Lanthanum strontium cobaltite-infiltrated lanthanum strontium cobalt ferrite cathodes fabricated by inkjet printing for high-performance solid oxide fuel cells

Abstract

Abstract In this study, lanthanum strontium cobalt ferrite cathodes surface-treated with lanthanum strontium cobaltite nanoparticles are synthesized using inkjet printing and their performances are evaluated using intermediate-temperature solid oxide fuel cells. The porous lanthanum strontium cobalt ferrite cathode of an anode-support solid oxide fuel cell is prepared under optimized inkjet printing conditions. The surface treatment is performed by infiltrating a lanthanum strontium cobaltite ink followed by calcination. The lanthanum strontium cobalt ferrite cathode is evenly surface-covered with lanthanum strontium cobaltite nanoparticles, confirming the effectiveness of the inkjet printing for the cathode surface modification. The fuel cell performances are evaluated in the intermediate temperature range of 550–650 °C. The power is significantly improved even with a small addition of the surface lanthanum strontium cobaltite; the enhancement factor reaches the value of five.
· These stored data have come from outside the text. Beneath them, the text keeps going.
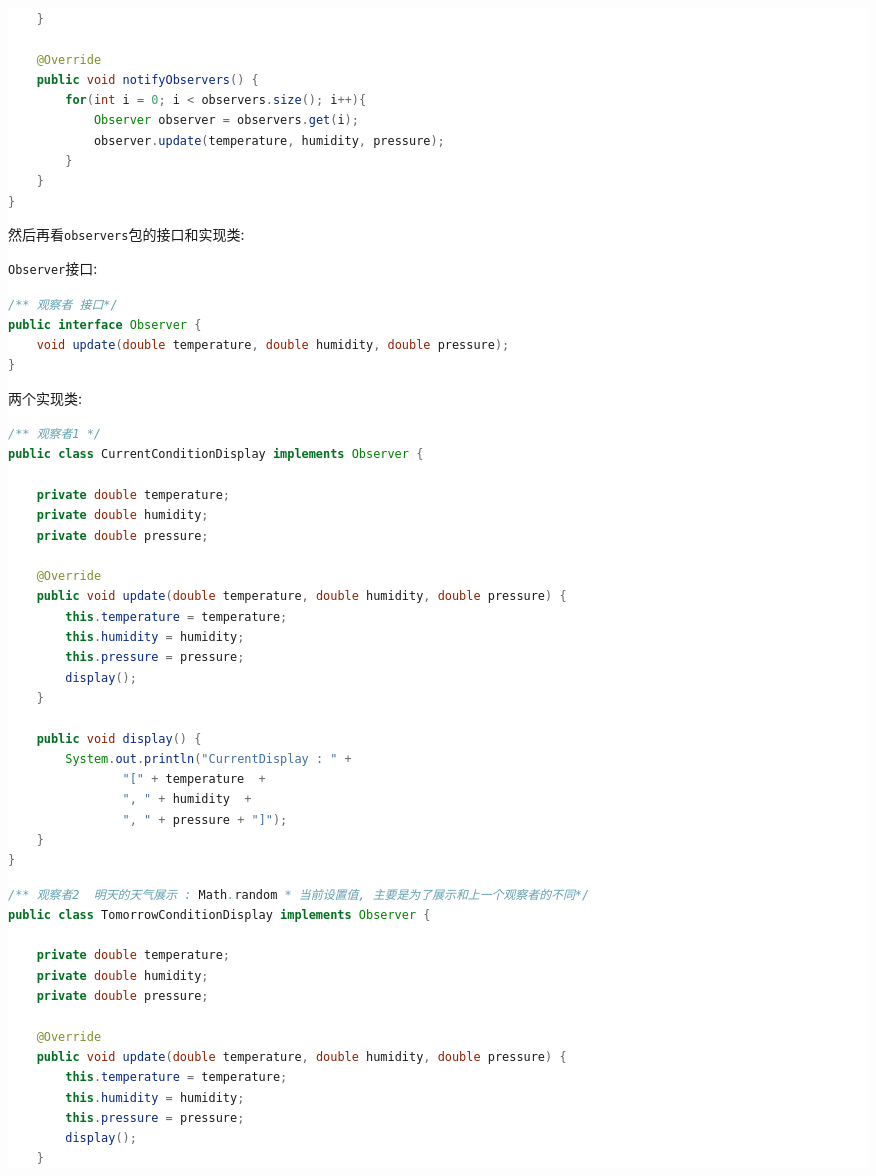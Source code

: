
 ```java
    }

    @Override
    public void notifyObservers() {
        for(int i = 0; i < observers.size(); i++){
            Observer observer = observers.get(i);
            observer.update(temperature, humidity, pressure);
        }
    }
}
```

 然后再看`observers`包的接口和实现类:

`Observer`接口:

```java
/** 观察者 接口*/
public interface Observer {
    void update(double temperature, double humidity, double pressure);
}
```

两个实现类:

```java
/** 观察者1 */
public class CurrentConditionDisplay implements Observer {

    private double temperature;
    private double humidity;
    private double pressure;

    @Override
    public void update(double temperature, double humidity, double pressure) {
        this.temperature = temperature;
        this.humidity = humidity;
        this.pressure = pressure;
        display();
    }

    public void display() {
        System.out.println("CurrentDisplay : " +
                "[" + temperature  +
                ", " + humidity  +
                ", " + pressure + "]");
    }
}

```

```java
/** 观察者2  明天的天气展示 : Math.random * 当前设置值, 主要是为了展示和上一个观察者的不同*/
public class TomorrowConditionDisplay implements Observer {

    private double temperature;
    private double humidity;
    private double pressure;

    @Override
    public void update(double temperature, double humidity, double pressure) {
        this.temperature = temperature;
        this.humidity = humidity;
        this.pressure = pressure;
        display();
    }

```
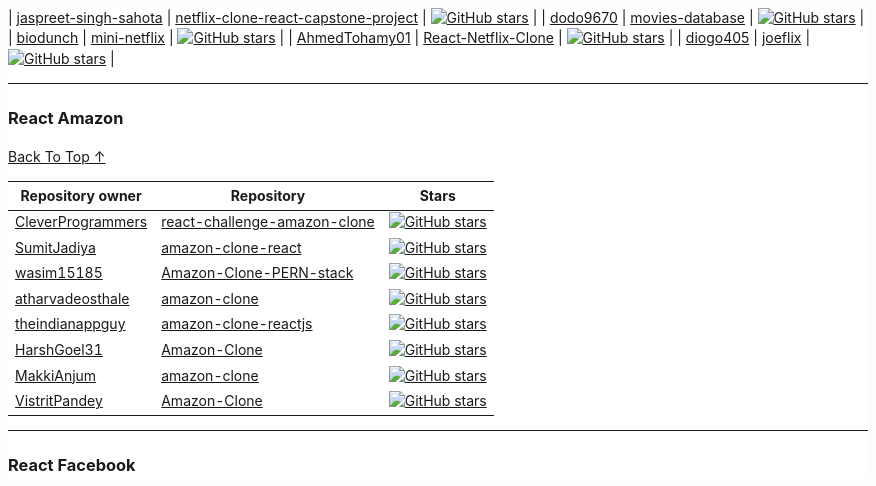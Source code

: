| [jaspreet-singh-sahota](https://github.com/jaspreet-singh-sahota) | [netflix-clone-react-capstone-project](https://github.com/jaspreet-singh-sahota/netflix-clone-react-capstone-project) | [![GitHub stars](https://img.shields.io/github/stars/jaspreet-singh-sahota/netflix-clone-react-capstone-project.svg?style=social&label=Star&maxAge=2592000)](https://github.com/jaspreet-singh-sahota/netflix-clone-react-capstone-project) |
| [dodo9670](https://github.com/dodo9670)                           | [movies-database](https://github.com/dodo9670/movies-database)                                                        | [![GitHub stars](https://img.shields.io/github/stars/dodo9670/movies-database.svg?style=social&label=Star&maxAge=2592000)](https://github.com/dodo9670/movies-database)                                                                     |
| [biodunch](https://github.com/biodunch)                           | [mini-netflix](https://github.com/biodunch/mini-netflix)                                                              | [![GitHub stars](https://img.shields.io/github/stars/biodunch/mini-netflix.svg?style=social&label=Star&maxAge=2592000)](https://github.com/biodunch/mini-netflix)                                                                           |
| [AhmedTohamy01](https://github.com/AhmedTohamy01)                 | [React-Netflix-Clone](https://github.com/AhmedTohamy01/React-Netflix-Clone)                                           | [![GitHub stars](https://img.shields.io/github/stars/AhmedTohamy01/React-Netflix-Clone.svg?style=social&label=Star&maxAge=2592000)](https://github.com/AhmedTohamy01/React-Netflix-Clone)                                                   |
| [diogo405](https://github.com/diogo405)                           | [joeflix](https://github.com/diogo405/joeflix)                                                                        | [![GitHub stars](https://img.shields.io/github/stars/diogo405/joeflix.svg?style=social&label=Star&maxAge=2592000)](https://github.com/diogo405/joeflix)                                                                                     |

---

### React Amazon

[Back To Top &#8593; ](#table-of-contents)

| Repository owner                                          | Repository                                                                                        | Stars                                                                                                                                                                                                               |
| --------------------------------------------------------- | ------------------------------------------------------------------------------------------------- | ------------------------------------------------------------------------------------------------------------------------------------------------------------------------------------------------------------------- |
| [CleverProgrammers](https://github.com/CleverProgrammers) | [react-challenge-amazon-clone](https://github.com/CleverProgrammers/react-challenge-amazon-clone) | [![GitHub stars](https://img.shields.io/github/stars/CleverProgrammers/react-challenge-amazon-clone.svg?style=social&label=Star&maxAge=2592000)](https://github.com/CleverProgrammers/react-challenge-amazon-clone) |
| [SumitJadiya](https://github.com/SumitJadiya)             | [amazon-clone-react](https://github.com/SumitJadiya/amazon-clone-react)                           | [![GitHub stars](https://img.shields.io/github/stars/SumitJadiya/amazon-clone-react.svg?style=social&label=Star&maxAge=2592000)](https://github.com/SumitJadiya/amazon-clone-react)                                 |
| [wasim15185](https://github.com/wasim15185)               | [Amazon-Clone-PERN-stack](https://github.com/wasim15185/Amazon-Clone-PERN-stack)                  | [![GitHub stars](https://img.shields.io/github/stars/wasim15185/Amazon-Clone-PERN-stack.svg?style=social&label=Star&maxAge=2592000)](https://github.com/wasim15185/Amazon-Clone-PERN-stack)                         |
| [atharvadeosthale](https://github.com/atharvadeosthale)   | [amazon-clone](https://github.com/atharvadeosthale/amazon-clone)                                  | [![GitHub stars](https://img.shields.io/github/stars/atharvadeosthale/amazon-clone.svg?style=social&label=Star&maxAge=2592000)](https://github.com/atharvadeosthale/amazon-clone)                                   |
| [theindianappguy](https://github.com/theindianappguy)     | [amazon-clone-reactjs](https://github.com/theindianappguy/amazon-clone-reactjs)                   | [![GitHub stars](https://img.shields.io/github/stars/theindianappguy/amazon-clone-reactjs.svg?style=social&label=Star&maxAge=2592000)](https://github.com/theindianappguy/amazon-clone-reactjs)                     |
| [HarshGoel31](https://github.com/HarshGoel31)             | [Amazon-Clone](https://github.com/HarshGoel31/Amazon-Clone)                                       | [![GitHub stars](https://img.shields.io/github/stars/HarshGoel31/Amazon-Clone.svg?style=social&label=Star&maxAge=2592000)](https://github.com/HarshGoel31/Amazon-Clone)                                             |
| [MakkiAnjum](https://github.com/MakkiAnjum)               | [amazon-clone](https://github.com/MakkiAnjum/amazon-clone)                                        | [![GitHub stars](https://img.shields.io/github/stars/MakkiAnjum/amazon-clone.svg?style=social&label=Star&maxAge=2592000)](https://github.com/MakkiAnjum/amazon-clone)                                               |
| [VistritPandey](https://github.com/VistritPandey)         | [Amazon-Clone](https://github.com/VistritPandey/Amazon-Clone)                                     | [![GitHub stars](https://img.shields.io/github/stars/VistritPandey/Amazon-Clone.svg?style=social&label=Star&maxAge=2592000)](https://github.com/VistritPandey/Amazon-Clone)                                         |

---

### React Facebook
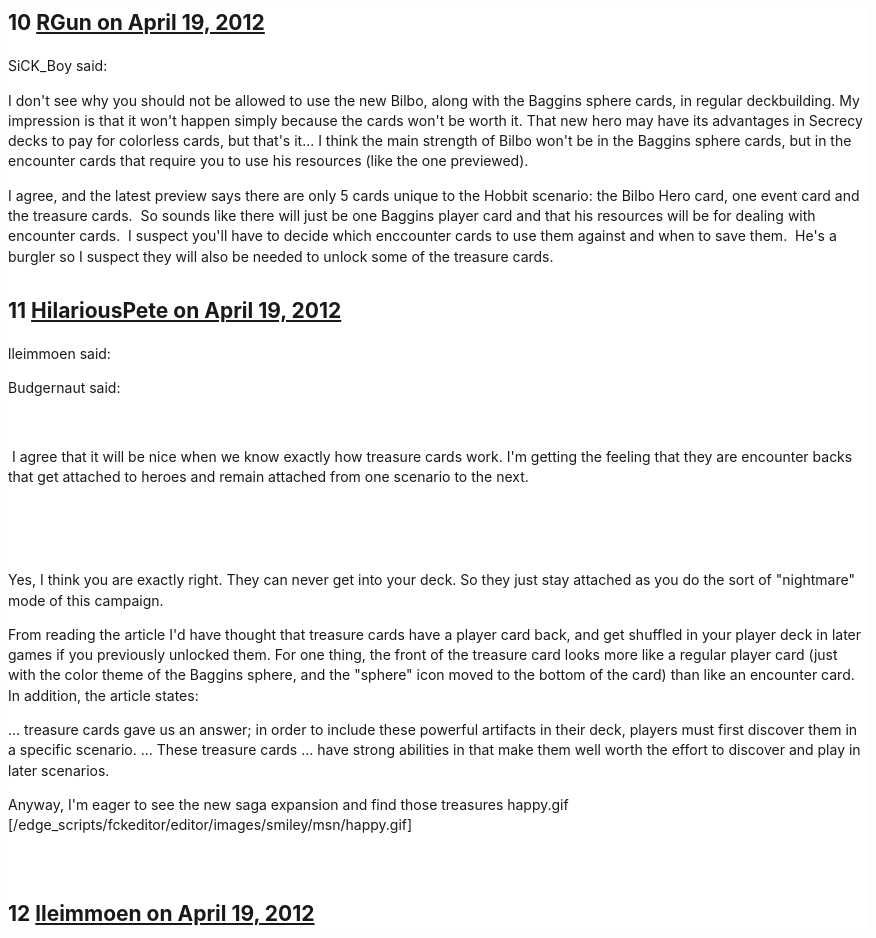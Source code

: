 ## 10 [RGun on April 19, 2012](https://community.fantasyflightgames.com/topic/63300-new-preview-up/?do=findComment&comment=619490)

SiCK_Boy said:

I don't see why you should not be allowed to use the new Bilbo, along with the Baggins sphere cards, in regular deckbuilding. My impression is that it won't happen simply because the cards won't be worth it. That new hero may have its advantages in Secrecy decks to pay for colorless cards, but that's it... I think the main strength of Bilbo won't be in the Baggins sphere cards, but in the encounter cards that require you to use his resources (like the one previewed).



I agree, and the latest preview says there are only 5 cards unique to the Hobbit scenario: the Bilbo Hero card, one event card and the treasure cards.  So sounds like there will just be one Baggins player card and that his resources will be for dealing with encounter cards.  I suspect you'll have to decide which enccounter cards to use them against and when to save them.  He's a burgler so I suspect they will also be needed to unlock some of the treasure cards.

## 11 [HilariousPete on April 19, 2012](https://community.fantasyflightgames.com/topic/63300-new-preview-up/?do=findComment&comment=619537)

lleimmoen said:

Budgernaut said:

 

 I agree that it will be nice when we know exactly how treasure cards work. I'm getting the feeling that they are encounter backs that get attached to heroes and remain attached from one scenario to the next.

 

 

Yes, I think you are exactly right. They can never get into your deck. So they just stay attached as you do the sort of "nightmare" mode of this campaign.



From reading the article I'd have thought that treasure cards have a player card back, and get shuffled in your player deck in later games if you previously unlocked them. For one thing, the front of the treasure card looks more like a regular player card (just with the color theme of the Baggins sphere, and the "sphere" icon moved to the bottom of the card) than like an encounter card. In addition, the article states:

... treasure cards gave us an answer; in order to include these powerful artifacts in their deck, players must first discover them in a specific scenario. ... These treasure cards ... have strong abilities in that make them well worth the effort to discover and play in later scenarios.

Anyway, I'm eager to see the new saga expansion and find those treasures happy.gif [/edge_scripts/fckeditor/editor/images/smiley/msn/happy.gif]

 

## 12 [lleimmoen on April 19, 2012](https://community.fantasyflightgames.com/topic/63300-new-preview-up/?do=findComment&comment=619545)
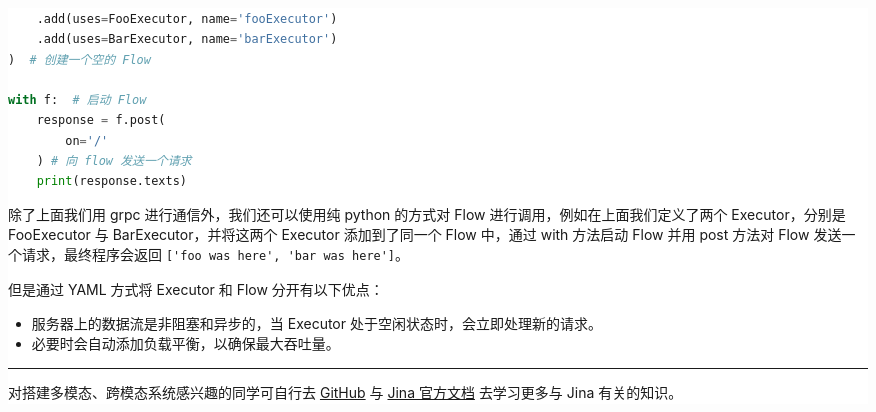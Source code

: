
 ```python
    .add(uses=FooExecutor, name='fooExecutor')
    .add(uses=BarExecutor, name='barExecutor')
)  # 创建一个空的 Flow

with f:  # 启动 Flow
    response = f.post(
        on='/'
    ) # 向 flow 发送一个请求
    print(response.texts)
```

除了上面我们用 grpc 进行通信外，我们还可以使用纯 python 的方式对 Flow 进行调用，例如在上面我们定义了两个 Executor，分别是 FooExecutor 与 BarExecutor，并将这两个 Executor 添加到了同一个 Flow 中，通过 with 方法启动 Flow 并用 post 方法对 Flow 发送一个请求，最终程序会返回 `['foo was here', 'bar was here']`。

但是通过 YAML 方式将 Executor 和 Flow 分开有以下优点：

- 服务器上的数据流是非阻塞和异步的，当 Executor 处于空闲状态时，会立即处理新的请求。
- 必要时会自动添加负载平衡，以确保最大吞吐量。

---

对搭建多模态、跨模态系统感兴趣的同学可自行去 [GitHub](https://github.com/jina-ai) 与 [Jina 官方文档](http://Jina.ai) 去学习更多与 Jina 有关的知识。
An electrochemical impedance analysis confirms that the enhanced fuel cell performance is attributed to the reduced polarization impedance, significantly activating the surface catalysis. The addition of lanthanum strontium cobaltite retained the stability of the lanthanum strontium cobalt ferrite cell. However, an excessive amount of lanthanum strontium cobaltite significantly reduces the cell performance.